## EXERCISE:
Scan the records and identify every line in which the string "mRNA" occurs, then return those lines.

## SOURCE INFORMATION:
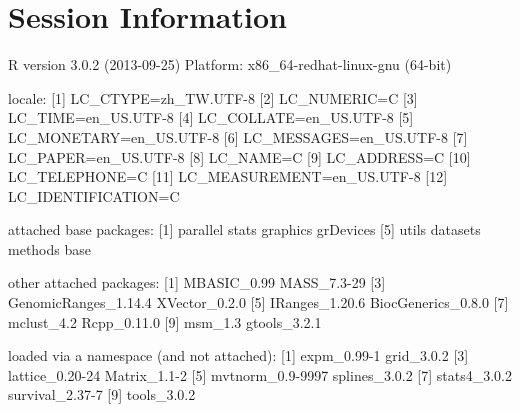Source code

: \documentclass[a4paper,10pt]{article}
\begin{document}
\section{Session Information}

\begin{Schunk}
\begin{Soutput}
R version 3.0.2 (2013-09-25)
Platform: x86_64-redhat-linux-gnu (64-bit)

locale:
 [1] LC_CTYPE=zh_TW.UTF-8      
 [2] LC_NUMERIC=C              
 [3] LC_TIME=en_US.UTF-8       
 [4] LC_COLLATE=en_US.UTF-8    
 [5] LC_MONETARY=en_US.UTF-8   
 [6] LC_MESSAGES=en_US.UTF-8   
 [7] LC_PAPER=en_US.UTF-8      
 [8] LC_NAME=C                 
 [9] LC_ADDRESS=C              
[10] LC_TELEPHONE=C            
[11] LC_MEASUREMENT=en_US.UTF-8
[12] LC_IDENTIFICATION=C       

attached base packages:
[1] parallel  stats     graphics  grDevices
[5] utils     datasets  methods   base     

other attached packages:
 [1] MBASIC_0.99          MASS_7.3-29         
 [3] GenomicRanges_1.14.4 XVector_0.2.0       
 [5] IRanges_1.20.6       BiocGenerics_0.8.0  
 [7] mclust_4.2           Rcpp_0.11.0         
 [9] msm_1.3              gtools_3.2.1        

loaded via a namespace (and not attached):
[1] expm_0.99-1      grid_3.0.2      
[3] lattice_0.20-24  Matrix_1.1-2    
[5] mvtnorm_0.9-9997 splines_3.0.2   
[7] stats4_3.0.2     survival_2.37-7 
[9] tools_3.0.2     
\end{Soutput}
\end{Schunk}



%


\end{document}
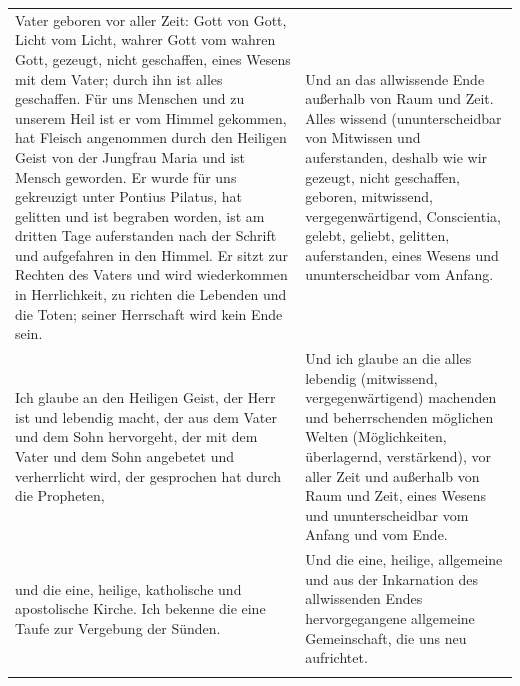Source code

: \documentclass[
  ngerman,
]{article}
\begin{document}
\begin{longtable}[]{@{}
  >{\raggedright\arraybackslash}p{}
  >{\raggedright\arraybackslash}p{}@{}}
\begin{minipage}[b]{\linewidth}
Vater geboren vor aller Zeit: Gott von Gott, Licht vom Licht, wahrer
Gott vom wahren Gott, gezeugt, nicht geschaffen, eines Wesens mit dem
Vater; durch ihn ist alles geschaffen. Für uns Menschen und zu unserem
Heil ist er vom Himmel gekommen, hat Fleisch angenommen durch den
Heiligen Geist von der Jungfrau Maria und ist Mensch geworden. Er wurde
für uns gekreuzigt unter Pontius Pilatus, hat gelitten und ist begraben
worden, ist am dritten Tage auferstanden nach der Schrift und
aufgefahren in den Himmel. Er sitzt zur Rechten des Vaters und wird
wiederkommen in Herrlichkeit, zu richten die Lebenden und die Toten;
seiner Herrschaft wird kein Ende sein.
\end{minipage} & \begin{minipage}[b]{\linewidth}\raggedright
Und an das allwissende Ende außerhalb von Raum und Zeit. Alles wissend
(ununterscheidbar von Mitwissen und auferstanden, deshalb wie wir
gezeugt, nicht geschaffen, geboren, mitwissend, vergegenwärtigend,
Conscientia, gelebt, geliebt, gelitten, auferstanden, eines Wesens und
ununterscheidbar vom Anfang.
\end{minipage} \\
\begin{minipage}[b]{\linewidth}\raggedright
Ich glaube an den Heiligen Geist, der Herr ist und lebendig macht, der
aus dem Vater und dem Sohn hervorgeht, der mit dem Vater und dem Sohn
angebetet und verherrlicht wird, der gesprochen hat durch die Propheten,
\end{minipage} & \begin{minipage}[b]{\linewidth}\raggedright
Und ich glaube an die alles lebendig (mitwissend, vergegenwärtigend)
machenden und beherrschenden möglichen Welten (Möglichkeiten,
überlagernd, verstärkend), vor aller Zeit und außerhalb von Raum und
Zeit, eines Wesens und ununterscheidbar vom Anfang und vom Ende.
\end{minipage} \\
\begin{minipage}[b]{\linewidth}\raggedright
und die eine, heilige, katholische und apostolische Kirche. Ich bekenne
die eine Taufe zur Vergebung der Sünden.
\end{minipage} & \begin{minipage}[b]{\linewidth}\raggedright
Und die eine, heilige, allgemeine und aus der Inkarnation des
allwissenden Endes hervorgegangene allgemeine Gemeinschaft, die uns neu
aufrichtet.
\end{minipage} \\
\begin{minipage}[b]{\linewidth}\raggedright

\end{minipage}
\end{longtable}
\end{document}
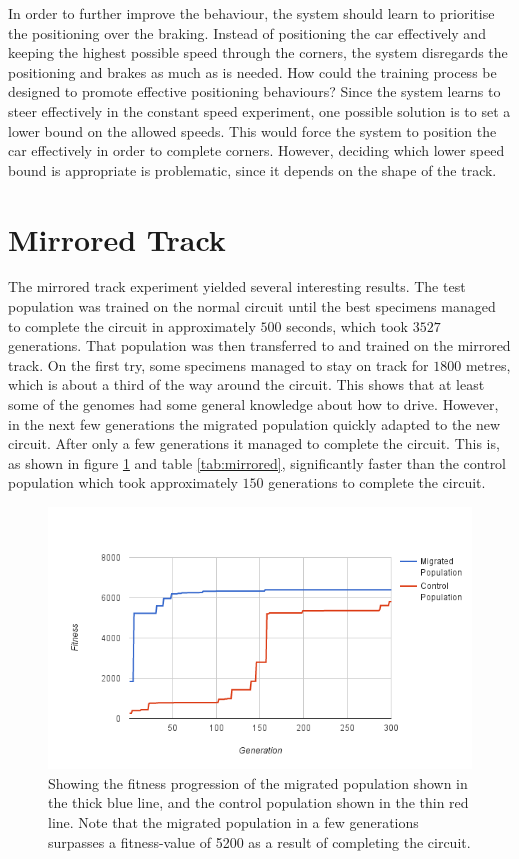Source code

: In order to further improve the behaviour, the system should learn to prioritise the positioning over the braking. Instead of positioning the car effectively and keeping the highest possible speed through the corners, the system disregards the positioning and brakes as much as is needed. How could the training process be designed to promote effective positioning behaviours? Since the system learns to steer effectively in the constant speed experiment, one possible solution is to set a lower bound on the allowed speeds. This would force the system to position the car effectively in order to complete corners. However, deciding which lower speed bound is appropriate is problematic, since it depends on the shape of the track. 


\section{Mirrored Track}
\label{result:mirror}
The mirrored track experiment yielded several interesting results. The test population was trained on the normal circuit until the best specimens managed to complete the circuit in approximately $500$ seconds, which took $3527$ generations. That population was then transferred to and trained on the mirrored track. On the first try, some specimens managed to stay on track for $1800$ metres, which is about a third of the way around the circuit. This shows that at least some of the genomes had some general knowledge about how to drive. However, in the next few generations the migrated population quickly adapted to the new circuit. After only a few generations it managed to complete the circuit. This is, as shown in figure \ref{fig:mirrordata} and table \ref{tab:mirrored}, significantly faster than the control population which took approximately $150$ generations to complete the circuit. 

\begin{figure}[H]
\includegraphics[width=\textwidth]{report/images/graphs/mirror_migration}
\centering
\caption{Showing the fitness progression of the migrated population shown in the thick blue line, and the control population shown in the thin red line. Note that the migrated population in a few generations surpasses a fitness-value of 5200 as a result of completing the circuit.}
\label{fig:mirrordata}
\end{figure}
==
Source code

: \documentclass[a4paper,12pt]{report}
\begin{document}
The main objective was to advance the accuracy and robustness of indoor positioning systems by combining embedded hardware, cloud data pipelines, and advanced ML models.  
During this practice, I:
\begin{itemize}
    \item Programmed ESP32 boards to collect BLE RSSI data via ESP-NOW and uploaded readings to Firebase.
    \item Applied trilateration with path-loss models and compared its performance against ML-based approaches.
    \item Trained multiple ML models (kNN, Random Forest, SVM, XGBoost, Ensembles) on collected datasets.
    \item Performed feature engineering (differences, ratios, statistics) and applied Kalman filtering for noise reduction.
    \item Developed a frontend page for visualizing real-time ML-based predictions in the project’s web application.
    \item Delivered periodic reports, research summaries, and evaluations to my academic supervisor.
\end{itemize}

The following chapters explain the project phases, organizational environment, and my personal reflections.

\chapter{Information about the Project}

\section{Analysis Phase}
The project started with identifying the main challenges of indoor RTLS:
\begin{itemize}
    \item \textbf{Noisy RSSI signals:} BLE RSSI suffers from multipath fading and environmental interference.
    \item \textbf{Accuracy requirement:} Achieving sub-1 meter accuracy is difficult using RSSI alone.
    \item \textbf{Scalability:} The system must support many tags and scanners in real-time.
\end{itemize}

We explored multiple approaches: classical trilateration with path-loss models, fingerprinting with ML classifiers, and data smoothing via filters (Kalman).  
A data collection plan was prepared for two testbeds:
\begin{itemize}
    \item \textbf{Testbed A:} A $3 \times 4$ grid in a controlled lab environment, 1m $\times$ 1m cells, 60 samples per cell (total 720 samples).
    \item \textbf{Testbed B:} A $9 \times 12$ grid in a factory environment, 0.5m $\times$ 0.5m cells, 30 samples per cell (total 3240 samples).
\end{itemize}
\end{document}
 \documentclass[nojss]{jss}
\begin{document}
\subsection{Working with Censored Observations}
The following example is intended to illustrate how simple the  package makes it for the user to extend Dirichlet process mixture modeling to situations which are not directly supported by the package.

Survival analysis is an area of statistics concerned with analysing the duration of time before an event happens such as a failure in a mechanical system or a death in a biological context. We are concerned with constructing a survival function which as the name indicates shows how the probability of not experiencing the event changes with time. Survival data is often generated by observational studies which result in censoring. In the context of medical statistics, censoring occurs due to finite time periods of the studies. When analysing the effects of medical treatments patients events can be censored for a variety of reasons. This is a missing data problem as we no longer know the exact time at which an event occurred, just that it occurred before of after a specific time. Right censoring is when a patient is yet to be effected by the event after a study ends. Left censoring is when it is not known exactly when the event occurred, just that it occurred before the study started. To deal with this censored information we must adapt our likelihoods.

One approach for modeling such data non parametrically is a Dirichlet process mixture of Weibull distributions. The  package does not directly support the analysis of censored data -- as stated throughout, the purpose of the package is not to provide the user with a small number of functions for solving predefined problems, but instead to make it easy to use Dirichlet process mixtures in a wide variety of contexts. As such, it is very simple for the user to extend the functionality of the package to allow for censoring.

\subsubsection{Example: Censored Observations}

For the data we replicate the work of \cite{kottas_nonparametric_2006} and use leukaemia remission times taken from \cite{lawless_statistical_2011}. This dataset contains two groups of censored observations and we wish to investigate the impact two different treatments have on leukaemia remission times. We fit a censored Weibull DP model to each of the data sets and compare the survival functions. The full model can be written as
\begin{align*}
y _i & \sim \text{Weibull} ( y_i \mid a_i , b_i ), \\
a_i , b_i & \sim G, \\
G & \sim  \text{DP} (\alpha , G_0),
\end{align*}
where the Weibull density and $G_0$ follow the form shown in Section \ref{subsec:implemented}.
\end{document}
==
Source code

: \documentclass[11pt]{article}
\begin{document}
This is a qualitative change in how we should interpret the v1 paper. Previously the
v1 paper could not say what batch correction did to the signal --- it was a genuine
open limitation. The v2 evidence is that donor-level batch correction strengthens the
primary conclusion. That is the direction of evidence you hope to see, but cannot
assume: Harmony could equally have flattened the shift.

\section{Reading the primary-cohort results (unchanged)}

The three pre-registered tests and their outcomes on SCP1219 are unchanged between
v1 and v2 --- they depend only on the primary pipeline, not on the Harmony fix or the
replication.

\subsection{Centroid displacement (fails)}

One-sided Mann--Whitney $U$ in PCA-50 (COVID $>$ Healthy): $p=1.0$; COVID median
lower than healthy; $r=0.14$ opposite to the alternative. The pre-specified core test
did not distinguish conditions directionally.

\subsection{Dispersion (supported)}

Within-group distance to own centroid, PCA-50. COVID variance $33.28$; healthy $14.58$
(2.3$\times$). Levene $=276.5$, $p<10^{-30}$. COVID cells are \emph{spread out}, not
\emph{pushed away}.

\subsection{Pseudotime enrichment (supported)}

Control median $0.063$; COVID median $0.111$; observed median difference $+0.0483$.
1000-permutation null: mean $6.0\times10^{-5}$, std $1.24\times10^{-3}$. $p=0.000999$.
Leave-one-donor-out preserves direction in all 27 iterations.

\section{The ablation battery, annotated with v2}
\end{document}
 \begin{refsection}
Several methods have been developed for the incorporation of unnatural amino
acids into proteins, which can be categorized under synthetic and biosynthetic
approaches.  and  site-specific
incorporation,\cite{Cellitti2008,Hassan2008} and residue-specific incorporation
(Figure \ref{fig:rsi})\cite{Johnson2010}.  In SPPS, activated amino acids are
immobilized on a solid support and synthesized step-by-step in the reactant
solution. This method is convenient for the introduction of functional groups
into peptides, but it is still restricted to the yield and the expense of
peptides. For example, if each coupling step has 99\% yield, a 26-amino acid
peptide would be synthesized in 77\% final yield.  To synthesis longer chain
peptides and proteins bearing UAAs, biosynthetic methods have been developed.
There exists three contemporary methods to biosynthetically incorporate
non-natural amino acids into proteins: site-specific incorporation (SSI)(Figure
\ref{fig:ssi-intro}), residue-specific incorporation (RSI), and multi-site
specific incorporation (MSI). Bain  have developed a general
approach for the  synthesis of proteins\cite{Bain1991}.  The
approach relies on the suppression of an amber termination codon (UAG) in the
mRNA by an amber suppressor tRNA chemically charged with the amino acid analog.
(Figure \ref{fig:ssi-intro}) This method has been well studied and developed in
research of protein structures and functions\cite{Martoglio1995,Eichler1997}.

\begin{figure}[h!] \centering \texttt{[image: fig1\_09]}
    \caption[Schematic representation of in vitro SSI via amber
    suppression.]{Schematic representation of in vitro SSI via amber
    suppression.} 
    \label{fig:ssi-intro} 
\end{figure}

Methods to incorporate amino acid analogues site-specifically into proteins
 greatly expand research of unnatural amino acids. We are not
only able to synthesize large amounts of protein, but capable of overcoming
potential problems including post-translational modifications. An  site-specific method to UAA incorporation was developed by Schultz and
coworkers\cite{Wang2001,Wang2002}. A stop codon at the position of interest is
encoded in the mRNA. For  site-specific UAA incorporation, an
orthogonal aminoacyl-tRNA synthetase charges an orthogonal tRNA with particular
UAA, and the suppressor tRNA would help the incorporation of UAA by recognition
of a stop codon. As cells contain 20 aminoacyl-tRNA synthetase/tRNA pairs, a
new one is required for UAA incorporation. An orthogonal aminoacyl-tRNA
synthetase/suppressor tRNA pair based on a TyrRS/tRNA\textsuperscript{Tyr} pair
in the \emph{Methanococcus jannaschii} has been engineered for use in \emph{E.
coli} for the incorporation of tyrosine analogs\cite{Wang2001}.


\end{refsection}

## EXERCISE SOLUTION:
mRNA by an amber suppressor tRNA chemically charged with the amino acid analog.
encoded in the mRNA. For  site-specific UAA incorporation, an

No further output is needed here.